While 5G and optic fibre are being deployed across the world, certain areas remain deprived of an internet connection. These can be small territories within certain countries, such as rural areas, or vaster regions in other, less developed countries, again with a significant gap between rural and urban households.
Thus, according to the International Telecommunication Union (ITU), “3.7 billion people remain offline and are excluded from the direct benefits of the global digital economy”.
In parallel, the connectivity needs of businesses are ever growing, and for many of them, this is also the case for their cloud computing needs. One of the promises of cloud computing is to enable access to one’s data and applications from virtually anywhere.
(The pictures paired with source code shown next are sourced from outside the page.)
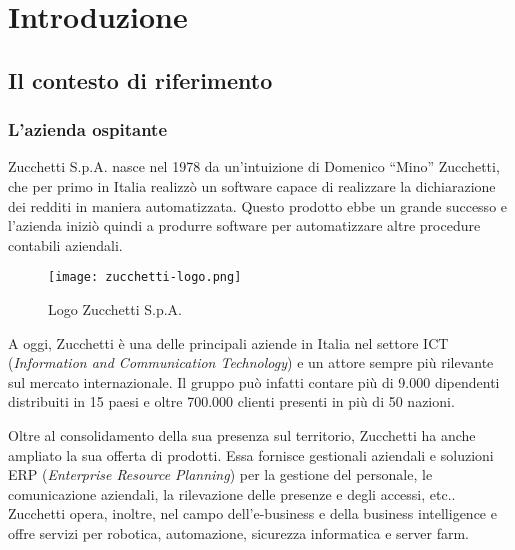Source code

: \chapter{Introduzione}
\label{cap:introduzione}

\section{Il contesto di riferimento}
\subsection{L'azienda ospitante}
Zucchetti S.p.A. nasce nel 1978 da un'intuizione di Domenico ``Mino'' Zucchetti, 
che per primo in Italia realizzò un software capace di realizzare la dichiarazione
dei redditi in maniera automatizzata.
Questo prodotto ebbe un grande successo e l'azienda iniziò quindi a produrre
software per automatizzare altre procedure contabili aziendali.

\begin{figure}[h!] 
    \centering 
    \texttt{[image: zucchetti-logo.png]} 
    \caption{Logo Zucchetti S.p.A.}
\end{figure}

\noindent A oggi, Zucchetti è una delle principali aziende in Italia nel settore ICT 
(\emph{Information and Communication Technology}) e un attore sempre 
più rilevante sul mercato internazionale.
Il gruppo può infatti contare più di 9.000 dipendenti distribuiti in 15 paesi 
e oltre 700.000 clienti presenti in più di 50 nazioni.

Oltre al consolidamento della sua presenza sul territorio, Zucchetti ha anche 
ampliato la sua offerta di prodotti.
Essa fornisce gestionali aziendali e soluzioni ERP (\emph{Enterprise Resource Planning})
per la gestione del personale, le comunicazione aziendali, la rilevazione delle 
presenze e degli accessi, etc.. 
Zucchetti opera, inoltre, nel campo dell'e-business e della business intelligence e
offre servizi per robotica, automazione, sicurezza informatica e server farm.

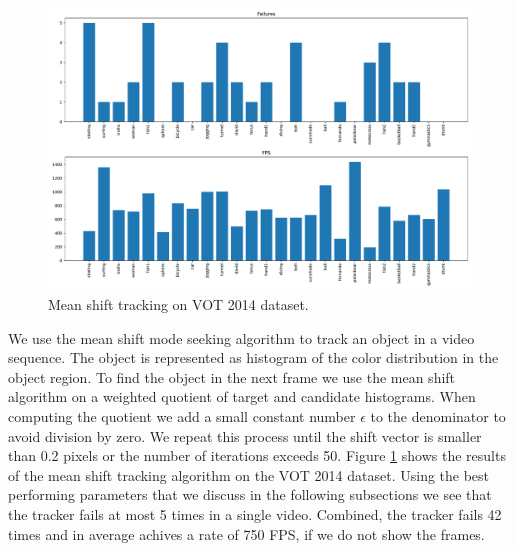 \documentclass[9pt]{IEEEtran}
\begin{document}
\begin{figure}[h]
    \centering
    \includegraphics[width=1\columnwidth]{vot_performance.pdf}
    \caption{Mean shift tracking on VOT 2014 dataset.}
    \label{fig:mean_shift_tracking}
\end{figure}
We use the mean shift mode seeking algorithm to track an object in a video sequence.
The object is represented as histogram of the color distribution in the object region.
To find the object in the next frame we use the mean shift algorithm on a weighted quotient of target and candidate histograms.
When computing the quotient we add a small constant number $\epsilon$ to the denominator to avoid division by zero.
We repeat this process until the shift vector is smaller than 0.2 pixels or the number of iterations exceeds 50.
Figure \ref{fig:mean_shift_tracking} shows the results of the mean shift tracking algorithm on the VOT 2014 dataset.
Using the best performing parameters that we discuss in the following subsections we see that the tracker fails at most 5 times in a single video.
Combined, the tracker fails 42 times and in average achives a rate of 750 FPS, if we do not show the frames. 
\end{document}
In effect, in some places in the world, limited internet access prevents people from benefiting from cloud computing, yet it is precisely in these places that a fast, reliable connection and the availability of certain services may constitute a critical or even vital need.
This is notably the case during humanitarian relief operations following a natural disaster or a conflict. In these situations, transmitting and accessing certain information is crucial in guaranteeing the security of response teams and ensuring that in the regions affected, those in need obtain the help they need as quickly as possible.
Providing robust access everywhere
Several initiatives have emerged to provide robust internet access all across the world, be these to reduce the digital divide or to build the capacities to meet the unique requirements of certain sectors (mining industry, defence, humanitarian aid, etc.) or situations, such as a temporary interruption to terrestrial telecommunications networks and services.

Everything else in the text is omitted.